## WORK REQUEST
Every entry needs to be repeated exactly, with nothing left out.

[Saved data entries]

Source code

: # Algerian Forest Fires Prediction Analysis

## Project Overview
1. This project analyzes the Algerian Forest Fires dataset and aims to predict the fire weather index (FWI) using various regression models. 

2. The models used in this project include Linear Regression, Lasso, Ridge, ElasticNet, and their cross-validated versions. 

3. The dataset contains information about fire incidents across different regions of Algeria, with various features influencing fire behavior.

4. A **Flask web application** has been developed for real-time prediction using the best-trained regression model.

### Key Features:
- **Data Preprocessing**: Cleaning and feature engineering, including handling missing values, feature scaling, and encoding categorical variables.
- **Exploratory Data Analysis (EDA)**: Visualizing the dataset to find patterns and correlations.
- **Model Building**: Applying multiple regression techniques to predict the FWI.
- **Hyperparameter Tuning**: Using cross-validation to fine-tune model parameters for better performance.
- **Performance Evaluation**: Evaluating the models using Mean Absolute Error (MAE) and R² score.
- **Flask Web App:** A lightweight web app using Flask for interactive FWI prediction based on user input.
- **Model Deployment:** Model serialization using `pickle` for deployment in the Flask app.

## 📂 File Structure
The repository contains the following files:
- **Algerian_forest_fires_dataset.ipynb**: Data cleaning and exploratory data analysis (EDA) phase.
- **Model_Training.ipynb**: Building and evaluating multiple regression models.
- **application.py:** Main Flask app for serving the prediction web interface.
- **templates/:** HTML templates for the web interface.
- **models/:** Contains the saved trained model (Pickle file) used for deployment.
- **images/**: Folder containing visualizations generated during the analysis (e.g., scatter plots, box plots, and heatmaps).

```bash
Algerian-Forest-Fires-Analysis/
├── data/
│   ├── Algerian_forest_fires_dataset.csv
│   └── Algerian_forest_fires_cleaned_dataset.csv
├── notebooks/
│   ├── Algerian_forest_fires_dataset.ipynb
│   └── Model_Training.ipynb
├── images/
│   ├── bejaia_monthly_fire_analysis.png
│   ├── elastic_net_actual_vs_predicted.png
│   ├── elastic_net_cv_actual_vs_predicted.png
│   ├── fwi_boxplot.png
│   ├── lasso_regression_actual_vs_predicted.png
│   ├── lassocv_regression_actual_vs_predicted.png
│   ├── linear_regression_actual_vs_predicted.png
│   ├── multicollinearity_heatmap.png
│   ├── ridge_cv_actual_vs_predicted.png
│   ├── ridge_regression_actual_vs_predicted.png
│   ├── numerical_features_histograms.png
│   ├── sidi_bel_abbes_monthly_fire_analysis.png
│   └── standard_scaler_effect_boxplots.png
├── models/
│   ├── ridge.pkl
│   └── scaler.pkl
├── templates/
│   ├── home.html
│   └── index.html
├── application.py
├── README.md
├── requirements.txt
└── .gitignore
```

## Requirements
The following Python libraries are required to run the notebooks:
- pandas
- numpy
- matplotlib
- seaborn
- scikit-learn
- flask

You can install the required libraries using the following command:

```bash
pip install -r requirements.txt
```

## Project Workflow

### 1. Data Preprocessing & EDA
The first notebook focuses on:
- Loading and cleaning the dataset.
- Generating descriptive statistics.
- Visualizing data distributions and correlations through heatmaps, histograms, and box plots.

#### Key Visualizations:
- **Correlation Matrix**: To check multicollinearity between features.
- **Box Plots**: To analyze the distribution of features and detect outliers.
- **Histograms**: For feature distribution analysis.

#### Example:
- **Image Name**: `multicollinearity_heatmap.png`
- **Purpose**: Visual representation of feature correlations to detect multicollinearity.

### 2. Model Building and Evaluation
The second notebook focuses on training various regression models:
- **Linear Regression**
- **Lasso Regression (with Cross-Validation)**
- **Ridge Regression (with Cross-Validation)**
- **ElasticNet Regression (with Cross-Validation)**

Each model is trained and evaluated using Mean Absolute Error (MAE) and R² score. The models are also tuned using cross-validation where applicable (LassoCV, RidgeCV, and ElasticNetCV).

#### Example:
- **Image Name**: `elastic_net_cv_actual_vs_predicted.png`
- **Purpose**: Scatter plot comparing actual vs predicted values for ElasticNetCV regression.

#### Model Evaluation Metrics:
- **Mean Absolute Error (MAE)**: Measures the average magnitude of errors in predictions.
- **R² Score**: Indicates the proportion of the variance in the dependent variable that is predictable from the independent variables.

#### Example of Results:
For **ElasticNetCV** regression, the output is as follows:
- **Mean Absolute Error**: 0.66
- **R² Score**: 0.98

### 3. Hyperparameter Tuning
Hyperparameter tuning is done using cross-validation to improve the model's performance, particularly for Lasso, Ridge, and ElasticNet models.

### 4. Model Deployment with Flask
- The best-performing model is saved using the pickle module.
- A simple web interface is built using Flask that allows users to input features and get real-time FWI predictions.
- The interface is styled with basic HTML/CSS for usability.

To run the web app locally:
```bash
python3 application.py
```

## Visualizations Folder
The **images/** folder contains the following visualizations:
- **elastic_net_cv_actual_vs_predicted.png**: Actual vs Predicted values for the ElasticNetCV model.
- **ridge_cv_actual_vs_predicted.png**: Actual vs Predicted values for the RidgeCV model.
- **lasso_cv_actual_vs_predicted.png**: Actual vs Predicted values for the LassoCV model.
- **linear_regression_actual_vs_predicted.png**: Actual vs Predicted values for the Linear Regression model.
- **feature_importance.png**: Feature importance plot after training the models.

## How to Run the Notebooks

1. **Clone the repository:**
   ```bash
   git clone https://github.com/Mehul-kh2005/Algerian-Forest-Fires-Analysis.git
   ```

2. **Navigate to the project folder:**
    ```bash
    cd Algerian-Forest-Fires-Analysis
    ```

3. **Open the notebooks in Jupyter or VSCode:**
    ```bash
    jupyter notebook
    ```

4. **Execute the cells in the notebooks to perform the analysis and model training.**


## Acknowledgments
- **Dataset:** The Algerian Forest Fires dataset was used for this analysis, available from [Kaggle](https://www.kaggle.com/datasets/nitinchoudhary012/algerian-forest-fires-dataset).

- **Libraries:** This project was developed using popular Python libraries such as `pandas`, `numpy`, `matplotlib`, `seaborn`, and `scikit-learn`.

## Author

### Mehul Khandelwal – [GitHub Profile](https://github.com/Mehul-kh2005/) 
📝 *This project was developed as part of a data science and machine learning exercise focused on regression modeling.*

## REPLY TO THE EXERCISE
Source code

: # Algerian Forest Fires Prediction Analysis

## Project Overview
1. This project analyzes the Algerian Forest Fires dataset and aims to predict the fire weather index (FWI) using various regression models. 

2. The models used in this project include Linear Regression, Lasso, Ridge, ElasticNet, and their cross-validated versions. 

3. The dataset contains information about fire incidents across different regions of Algeria, with various features influencing fire behavior.

4. A **Flask web application** has been developed for real-time prediction using the best-trained regression model.

### Key Features:
- **Data Preprocessing**: Cleaning and feature engineering, including handling missing values, feature scaling, and encoding categorical variables.
- **Exploratory Data Analysis (EDA)**: Visualizing the dataset to find patterns and correlations.
- **Model Building**: Applying multiple regression techniques to predict the FWI.
- **Hyperparameter Tuning**: Using cross-validation to fine-tune model parameters for better performance.
- **Performance Evaluation**: Evaluating the models using Mean Absolute Error (MAE) and R² score.
- **Flask Web App:** A lightweight web app using Flask for interactive FWI prediction based on user input.
- **Model Deployment:** Model serialization using `pickle` for deployment in the Flask app.

## 📂 File Structure
The repository contains the following files:
- **Algerian_forest_fires_dataset.ipynb**: Data cleaning and exploratory data analysis (EDA) phase.
- **Model_Training.ipynb**: Building and evaluating multiple regression models.
- **application.py:** Main Flask app for serving the prediction web interface.
- **templates/:** HTML templates for the web interface.
- **models/:** Contains the saved trained model (Pickle file) used for deployment.
- **images/**: Folder containing visualizations generated during the analysis (e.g., scatter plots, box plots, and heatmaps).

```bash
Algerian-Forest-Fires-Analysis/
├── data/
│   ├── Algerian_forest_fires_dataset.csv
│   └── Algerian_forest_fires_cleaned_dataset.csv
├── notebooks/
│   ├── Algerian_forest_fires_dataset.ipynb
│   └── Model_Training.ipynb
├── images/
│   ├── bejaia_monthly_fire_analysis.png
│   ├── elastic_net_actual_vs_predicted.png
│   ├── elastic_net_cv_actual_vs_predicted.png
│   ├── fwi_boxplot.png
│   ├── lasso_regression_actual_vs_predicted.png
│   ├── lassocv_regression_actual_vs_predicted.png
│   ├── linear_regression_actual_vs_predicted.png
│   ├── multicollinearity_heatmap.png
│   ├── ridge_cv_actual_vs_predicted.png
│   ├── ridge_regression_actual_vs_predicted.png
│   ├── numerical_features_histograms.png
│   ├── sidi_bel_abbes_monthly_fire_analysis.png
│   └── standard_scaler_effect_boxplots.png
├── models/
│   ├── ridge.pkl
│   └── scaler.pkl
├── templates/
│   ├── home.html
│   └── index.html
├── application.py
├── README.md
├── requirements.txt
└── .gitignore
```

## Requirements
The following Python libraries are required to run the notebooks:
- pandas
- numpy
- matplotlib
- seaborn
- scikit-learn
- flask

You can install the required libraries using the following command:

```bash
pip install -r requirements.txt
```

## Project Workflow

### 1. Data Preprocessing & EDA
The first notebook focuses on:
- Loading and cleaning the dataset.
- Generating descriptive statistics.
- Visualizing data distributions and correlations through heatmaps, histograms, and box plots.

#### Key Visualizations:
- **Correlation Matrix**: To check multicollinearity between features.
- **Box Plots**: To analyze the distribution of features and detect outliers.
- **Histograms**: For feature distribution analysis.

#### Example:
- **Image Name**: `multicollinearity_heatmap.png`
- **Purpose**: Visual representation of feature correlations to detect multicollinearity.

### 2. Model Building and Evaluation
The second notebook focuses on training various regression models:
- **Linear Regression**
- **Lasso Regression (with Cross-Validation)**
- **Ridge Regression (with Cross-Validation)**
- **ElasticNet Regression (with Cross-Validation)**

Each model is trained and evaluated using Mean Absolute Error (MAE) and R² score. The models are also tuned using cross-validation where applicable (LassoCV, RidgeCV, and ElasticNetCV).

#### Example:
- **Image Name**: `elastic_net_cv_actual_vs_predicted.png`
- **Purpose**: Scatter plot comparing actual vs predicted values for ElasticNetCV regression.

#### Model Evaluation Metrics:
- **Mean Absolute Error (MAE)**: Measures the average magnitude of errors in predictions.
- **R² Score**: Indicates the proportion of the variance in the dependent variable that is predictable from the independent variables.

#### Example of Results:
For **ElasticNetCV** regression, the output is as follows:
- **Mean Absolute Error**: 0.66
- **R² Score**: 0.98

### 3. Hyperparameter Tuning
Hyperparameter tuning is done using cross-validation to improve the model's performance, particularly for Lasso, Ridge, and ElasticNet models.

### 4. Model Deployment with Flask
- The best-performing model is saved using the pickle module.
- A simple web interface is built using Flask that allows users to input features and get real-time FWI predictions.
- The interface is styled with basic HTML/CSS for usability.

To run the web app locally:
```bash
python3 application.py
```

## Visualizations Folder
The **images/** folder contains the following visualizations:
- **elastic_net_cv_actual_vs_predicted.png**: Actual vs Predicted values for the ElasticNetCV model.
- **ridge_cv_actual_vs_predicted.png**: Actual vs Predicted values for the RidgeCV model.
- **lasso_cv_actual_vs_predicted.png**: Actual vs Predicted values for the LassoCV model.
- **linear_regression_actual_vs_predicted.png**: Actual vs Predicted values for the Linear Regression model.
- **feature_importance.png**: Feature importance plot after training the models.

## How to Run the Notebooks

1. **Clone the repository:**
   ```bash
   git clone https://github.com/Mehul-kh2005/Algerian-Forest-Fires-Analysis.git
   ```

2. **Navigate to the project folder:**
    ```bash
    cd Algerian-Forest-Fires-Analysis
    ```

3. **Open the notebooks in Jupyter or VSCode:**
    ```bash
    jupyter notebook
    ```

4. **Execute the cells in the notebooks to perform the analysis and model training.**


## Acknowledgments
- **Dataset:** The Algerian Forest Fires dataset was used for this analysis, available from [Kaggle](https://www.kaggle.com/datasets/nitinchoudhary012/algerian-forest-fires-dataset).

- **Libraries:** This project was developed using popular Python libraries such as `pandas`, `numpy`, `matplotlib`, `seaborn`, and `scikit-learn`.

## Author

### Mehul Khandelwal – [GitHub Profile](https://github.com/Mehul-kh2005/) 
📝 *This project was developed as part of a data science and machine learning exercise focused on regression modeling.*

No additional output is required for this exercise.